New financial year, new financial allowances

A new financial year can bring a fresh start, while the end of the previous year is a chance to tie up loose ends

Why does our financial year start in April?

A combination of errors by Roman priests after Caesar died and the English Protestants’ refusal to follow Rome and switch in the 16th century, meant calendars in the UK were out of sync with the rest of Europe. By 1752, many celebrated the New Year and paid their taxes on March 25. To keep it a full tax year and not lose income, the financial year was moved to April 5. The extra “leap” day added in 1800 moved it to April 6, where it has stayed.

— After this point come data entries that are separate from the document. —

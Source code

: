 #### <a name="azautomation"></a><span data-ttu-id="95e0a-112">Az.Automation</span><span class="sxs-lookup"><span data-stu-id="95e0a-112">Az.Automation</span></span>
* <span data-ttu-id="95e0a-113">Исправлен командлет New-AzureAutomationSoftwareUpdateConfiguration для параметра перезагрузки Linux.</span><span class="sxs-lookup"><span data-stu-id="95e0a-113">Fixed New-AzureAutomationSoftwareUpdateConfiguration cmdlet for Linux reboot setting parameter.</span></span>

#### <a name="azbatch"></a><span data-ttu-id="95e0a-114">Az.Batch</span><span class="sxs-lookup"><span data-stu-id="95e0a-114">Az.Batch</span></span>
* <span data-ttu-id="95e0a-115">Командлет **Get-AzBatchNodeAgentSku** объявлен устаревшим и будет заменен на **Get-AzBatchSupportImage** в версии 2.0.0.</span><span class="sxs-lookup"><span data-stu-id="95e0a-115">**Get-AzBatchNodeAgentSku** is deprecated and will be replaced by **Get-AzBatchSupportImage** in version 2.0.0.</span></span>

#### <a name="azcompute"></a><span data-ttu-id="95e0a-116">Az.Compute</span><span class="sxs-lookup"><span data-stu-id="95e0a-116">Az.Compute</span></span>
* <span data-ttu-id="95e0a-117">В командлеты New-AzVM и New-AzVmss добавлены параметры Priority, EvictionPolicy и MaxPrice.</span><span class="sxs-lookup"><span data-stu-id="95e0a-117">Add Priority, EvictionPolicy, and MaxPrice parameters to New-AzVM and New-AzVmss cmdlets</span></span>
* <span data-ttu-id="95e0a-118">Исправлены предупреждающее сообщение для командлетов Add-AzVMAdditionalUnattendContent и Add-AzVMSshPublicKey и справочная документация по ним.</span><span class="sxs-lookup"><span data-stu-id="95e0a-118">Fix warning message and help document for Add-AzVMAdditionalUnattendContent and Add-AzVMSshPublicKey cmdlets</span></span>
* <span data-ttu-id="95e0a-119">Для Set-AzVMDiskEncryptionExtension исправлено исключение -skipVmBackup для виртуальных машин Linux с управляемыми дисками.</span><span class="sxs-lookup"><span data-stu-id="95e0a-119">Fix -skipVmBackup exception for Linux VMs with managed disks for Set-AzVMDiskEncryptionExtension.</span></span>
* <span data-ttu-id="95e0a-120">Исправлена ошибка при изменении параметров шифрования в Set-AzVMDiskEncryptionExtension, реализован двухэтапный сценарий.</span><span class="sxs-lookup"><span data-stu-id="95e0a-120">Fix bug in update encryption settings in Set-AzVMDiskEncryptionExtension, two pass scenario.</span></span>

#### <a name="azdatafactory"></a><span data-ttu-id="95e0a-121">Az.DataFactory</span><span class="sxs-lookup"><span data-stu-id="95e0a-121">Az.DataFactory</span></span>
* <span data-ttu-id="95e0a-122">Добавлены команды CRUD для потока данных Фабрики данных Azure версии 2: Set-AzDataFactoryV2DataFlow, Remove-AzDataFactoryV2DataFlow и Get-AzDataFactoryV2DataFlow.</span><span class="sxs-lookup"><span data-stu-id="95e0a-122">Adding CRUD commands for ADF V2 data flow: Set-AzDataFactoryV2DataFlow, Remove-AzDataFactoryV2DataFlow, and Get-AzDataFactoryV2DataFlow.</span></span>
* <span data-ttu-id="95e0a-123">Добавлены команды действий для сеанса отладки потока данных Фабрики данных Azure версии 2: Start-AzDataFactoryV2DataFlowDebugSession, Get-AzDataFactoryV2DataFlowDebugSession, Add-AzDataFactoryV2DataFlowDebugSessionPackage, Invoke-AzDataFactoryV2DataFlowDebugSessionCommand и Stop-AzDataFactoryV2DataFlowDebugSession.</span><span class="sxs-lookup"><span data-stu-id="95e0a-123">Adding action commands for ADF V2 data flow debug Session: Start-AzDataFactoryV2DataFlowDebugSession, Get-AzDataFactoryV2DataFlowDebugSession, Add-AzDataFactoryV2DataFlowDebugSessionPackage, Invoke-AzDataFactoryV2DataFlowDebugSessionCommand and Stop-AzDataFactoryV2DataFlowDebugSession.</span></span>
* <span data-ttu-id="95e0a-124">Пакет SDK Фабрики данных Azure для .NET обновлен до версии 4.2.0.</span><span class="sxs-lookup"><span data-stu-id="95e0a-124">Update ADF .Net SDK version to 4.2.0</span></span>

Use this year’s Cash NISA allowance

The amount you can pay into your new individual savings account (NISA) each year was increased to £15,000 last summer, and you have until April 5 to pay in as much as you can up to that limit. Once the new tax year starts on April 6, you can either put money into an existing NISA or open a new one—this time with an annual allowance of £15,240.

Keep an eye on the interest rates of any ISAs from previous years too. If rates have dropped or bonuses ended, you can often move your money to better-paying accounts. Just remember to ask your bank to transfer the money for you rather than withdrawing it yourself to make sure you don’t eat into the new tax year’s allowance.


Give gifts to protect your inheritance

If you think your estate might have to pay inheritance tax, there are some simple things to consider doing to help reduce it. Normally, any money you give to other people in the seven years before you die is subject to inheritance tax, but each financial year you can give away up to £3,000 and it’s exempt. If you didn’t do this the previous year, you can carry it forward for one tax year. In addition, you can gift up to £250 to as many people as you want per tax year and, again, your estate wouldn’t have to pay inheritance tax on any of these.


Spread your profits across both years

When you sell certain assets, such as a second property, shares, jewellery or piece of art, you usually have to pay capital gains tax on any profits. Each tax year you get an allowance of £11,000 in profits before the tax is due. Some things are exempt, such as cars, and there are other exclusions such as a £6,000 cap on some personal items. It’s charged at two rates, 18% or 28%, depending on whether you’re a basic or higher-rate income-tax payer.

If you’re planning to sell some valuable assets soon, see if you can take advantage of the £11,000 profits threshold for this financial year. Then from April 6, you’ll have a fresh allowance before any tax is due if you sell again.